Skinner's sacrifice bunt was fielded cleanly by Clete Boyer, but it moved Virdon to third, Groat to second. After Nelson flied out to Maris, with Virdon holding at third, Clemente came to bat with two outs. What happened next is now a part of 1960 World Series lore. Clemente hit a slow chopper toward first. Skowron backhanded it and looked to throw to Coates covering first, but Coates was not there. It is the Series moment that Richardson remembers best. "Routine play!" he says. "Any ball to the right side of the infield, the pitcher covers first."
The inning should have been over, the score still 7-5, Yankees. Instead, Virdon scored from third, making it 7-6. Groat was on third and Clemente on first as catcher Hal Smith walked to the plate. In the stands, Virdon's wife, Shirley, was sitting next to Smith's wife, also named Shirley, when Coates fired a fastball. Smith swung and missed. Coates threw a second heater to the same spot, and Smith launched it on a 420-foot flight over the leftfield wall. All of Forbes went up in a roar. Shirley Smith threw her camera high into the air, and Shirley Virdon reached out to catch it.
Smith was rounding second before it dawned on him what he had done. "I looked over, and people were dancing on the dugout," he recalls. "They were dancing in the stands and screaming and hugging and jumping up and down all over the ballpark. I remember thinking, Boy, this is something!"
Groat and Clemente met Smith at the plate, and both yelled to him above the din, "You won the game! You won the game!"
Pittsburgh's euphoria disappeared, of course, when New York roared back in the ninth to tie the score. As the Pirates sat in the dugout, waiting for Maz to hit, a saddened Smith said to Skinner, "Bob, I guess I wasn't destined to be a hero."
Forty years have come and gone since Mazeroski hit the Home Run, and it has remained a part of Pittsburgh's mythology, as big and vivid now as when it happened. Il left its imprint on many lives. Stengel did not survive it as Yankees skipper. Many sportswriters speculated during the Series that the 70-year-old Stengel would retire after the last game, but he wanted to stay after suffering the bitterest loss of his career. At his final press conference, five days later, he said, "They have paid me off in full and told me my services are not desired any longer by this club."

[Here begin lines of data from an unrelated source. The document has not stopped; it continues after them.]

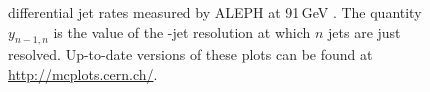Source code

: \begin{figure}[tp]
  \centering
  \caption{\ee differential jet rates measured by ALEPH at 91\,GeV \cite{Heister:2003aj}.  The quantity $y_{n-1,n}$ is
    the value of the \kt-jet resolution at which $n$ jets are just
    resolved.  Up-to-date versions of these plots can be found at
  \url{http://mcplots.cern.ch/}.}
  \label{fig:cmp:eejetrates}
\end{figure}

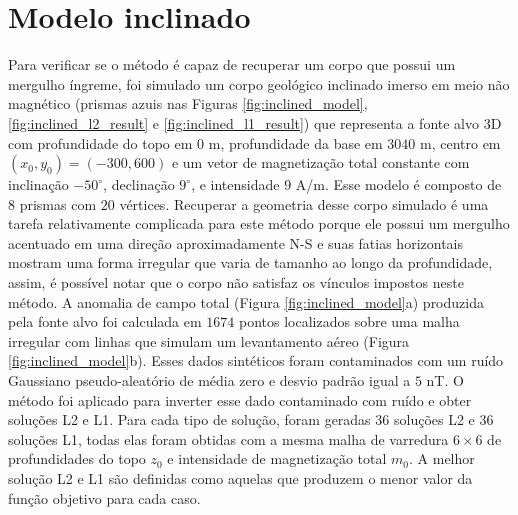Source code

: \pagebreak

\section{Modelo inclinado}

Para verificar se o método é capaz de recuperar um corpo que possui um mergulho íngreme, foi simulado um corpo geológico inclinado imerso em meio não magnético (prismas azuis nas Figuras 
\ref{fig:inclined_model}, \ref{fig:inclined_l2_result} e \ref{fig:inclined_l1_result})
que representa a fonte alvo 3D com profundidade do topo em $0$ m, profundidade da base em $3040$ m, centro em $ (x_0, y_0) = (-300, 600) $ e um vetor de magnetização total constante com inclinação $-50^{\circ}$, declinação $9^{\circ}$, e intensidade $9$ A/m.
Esse modelo é composto de $ 8 $ prismas com $ 20 $ vértices.
Recuperar a geometria desse corpo simulado é uma tarefa relativamente complicada para este método porque ele possui um mergulho acentuado em uma direção aproximadamente N-S e suas fatias horizontais mostram uma forma irregular que varia de tamanho ao longo da profundidade, assim, é possível notar que o corpo não satisfaz os vínculos impostos neste método.
A anomalia de campo total (Figura \ref{fig:inclined_model}a) produzida pela fonte alvo foi calculada em $1674$ pontos localizados sobre uma malha irregular com linhas que simulam um levantamento aéreo (Figura \ref{fig:inclined_model}b). Esses dados sintéticos foram contaminados com um ruído Gaussiano pseudo-aleatório de média zero e desvio padrão igual a $5$ nT.
O método foi aplicado para inverter esse dado contaminado com ruído e obter soluções L2 e L1.
Para cada tipo de solução, foram geradas $36$ soluções L2 e $36$ soluções L1, 
todas elas foram obtidas com a mesma malha de varredura $6 \times 6$ de profundidades do topo $z_{0}$ e intensidade de magnetização total $m_{0}$.
A melhor solução L2 e L1 são definidas como aquelas que produzem o menor valor da função objetivo para cada caso.

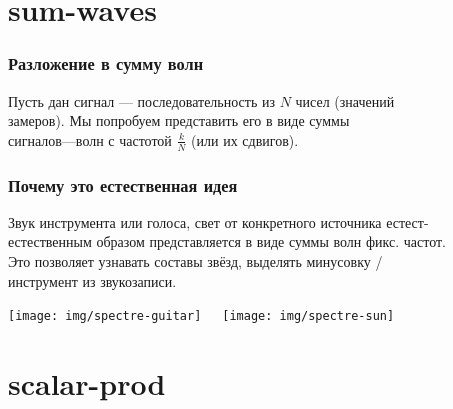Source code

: \documentclass[11pt,aspectratio=169,svgnames]{beamer}
\begin{document}
\section{sum-waves}

\begin{frame} \frametitle{Разложение в сумму волн}
	Пусть дан сигнал — последовательность из \(N\) чисел (значений \\
	замеров). Мы попробуем представить его в виде суммы \\
	сигналов—волн с частотой \(\frac{k}{N}\) (или их сдвигов). \medskip

  \begin{center}  \end{center}
\end{frame}

\begin{frame} \frametitle{Почему это естественная идея}
  Звук инструмента или голоса, свет от конкретного источника естест-\\
  естественным образом представляется в виде суммы волн фикс. частот. \\
  Это позволяет узнавать составы звёзд, выделять минусовку / \\
  инструмент из звукозаписи.

\begin{center}
\texttt{[image: img/spectre-guitar]}\ \ \ 
\texttt{[image: img/spectre-sun]}
\end{center}
\end{frame}

\section{scalar-prod}
\end{document}
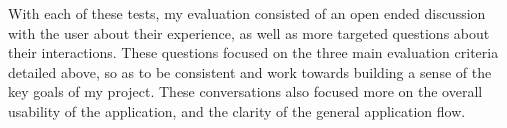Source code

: \documentclass[10pt,twocolumn]{article}
\begin{document}
With each of these tests, my evaluation consisted of an open ended discussion with the user about their experience, as 
well as more targeted questions about their interactions. These questions focused on the three main evaluation criteria 
detailed above, so as to be consistent and work towards building a sense of the key goals of my project. These 
conversations also focused more on the overall usability of the application, and the clarity of the general application 
flow.




\end{document}
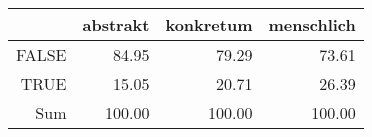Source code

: \begin{tabular}{rrrr}
  \hline
 & abstrakt & konkretum & menschlich \\ 
  \hline
FALSE & 84.95 & 79.29 & 73.61 \\ 
  TRUE & 15.05 & 20.71 & 26.39 \\ 
  Sum & 100.00 & 100.00 & 100.00 \\ 
   \hline
\end{tabular}
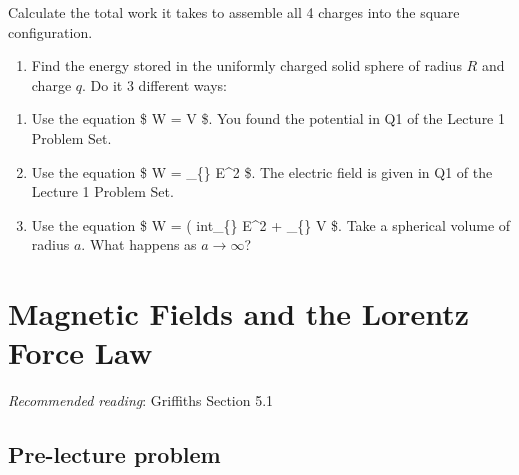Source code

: \documentclass[
  letterpaper,
  DIV=11,
  numbers=noendperiod]{scrreprt}
\providecommand{\tightlist}{%
  \setlength{\itemsep}{0pt}\setlength{\parskip}{0pt}}\usepackage{longtable,booktabs,array}
\begin{document}
Calculate the total work it takes to assemble all 4 charges into the
square configuration.

\begin{enumerate}
\def\labelenumi{\arabic{enumi})}
\setcounter{enumi}{1}
\tightlist
\item
  Find the energy stored in the uniformly charged solid sphere of radius
  \(R\) and charge \(q\). Do it 3 different ways:
\end{enumerate}

\begin{enumerate}
\def\labelenumi{(\alph{enumi})}
\item
  Use the equation \$ W =  \int \rho V  \tau \$.
  You found the potential in Q1 of the Lecture 1 Problem Set.
\item
  Use the equation \$ W = 
  \int\_\{\} E\^{}2  \tau \$. The electric
  field is given in Q1 of the Lecture 1 Problem Set.
\item
  Use the equation \$ W =  \left(
  int\_\{\} E\^{}2  \tau + \oint\_\{\} V
   \cdot {}  \$. Take a
  spherical volume of radius \(a\). What happens as
  \(a \rightarrow \infty\)?
\end{enumerate}


\chapter{Magnetic Fields and the Lorentz Force
Law}\label{magnetic-fields-and-the-lorentz-force-law}

\newcommand{\l}{\mathrm{\mathbf{l}}}
\newcommand{\E}{\mathrm{\mathbf{E}}}
\newcommand{\F}{\mathrm{\mathbf{F}}}
\newcommand{\r}{\mathrm{\mathbf{r}}}
\newcommand{\B}{\mathrm{\mathbf{B}}}
\newcommand{\x}{\mathrm{\mathbf{x}}}
\newcommand{\y}{\mathrm{\mathbf{y}}}
\newcommand{\z}{\mathrm{\mathbf{z}}}
\newcommand{\v}{\mathrm{\mathbf{v}}}

\newcommand{\a}{\mathrm{\mathbf{a}}}
\newcommand{\b}{\mathrm{\mathbf{b}}}
\newcommand{\I}{\mathrm{\mathbf{I}}}
\newcommand{\l}{\mathrm{\mathbf{l}}}

\emph{Recommended reading}: Griffiths Section 5.1

\section{Pre-lecture problem}\label{pre-lecture-problem-2}
\end{document}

Ralph Houk took his place and led the Yankees to two world titles, in '61 and '62. Seeing Mazeroski years later, Houk kidded him, "If it weren't for you, I might not have got that job."
Some of Maz's former teammates think that, in a perverse way, the Home Run has prevented him from gaining induction into the Hall of Fame. "That's all people remember about him," says Groat.
There is considerably more to remember about Mazeroski as a player. Bill James, the guru of baseball statistics, has developed a numerical system for judging fielders, and his conclusion is unequivocal: "I have no doubt that Mazeroski is the premier defensive second baseman in the history of baseball, and I would list him among the five best defensive players of all time." James puts him in the company of Ozzie Smith, Honus Wagner and Johnny Bench. Mazeroski was a .260 lifetime hitter, but he had 2,016 hits over 17 seasons, and no doubt he prevented more runs with his glove than most major leaguers have scored. Like many of his teammates and many fans who saw him play, Mazeroski hopes the Veterans Committee will vote him into the Hall.
Mazeroski is sitting in the living room of his house in Panama City, Fla., which he shares with his wife, Milene, whom he met through Murtaugh and married in 1958. The old second baseman spends his days fishing for striped bass and playing golf. A shy, humble man, protective of his privacy, he is not one for indulging in nostalgia.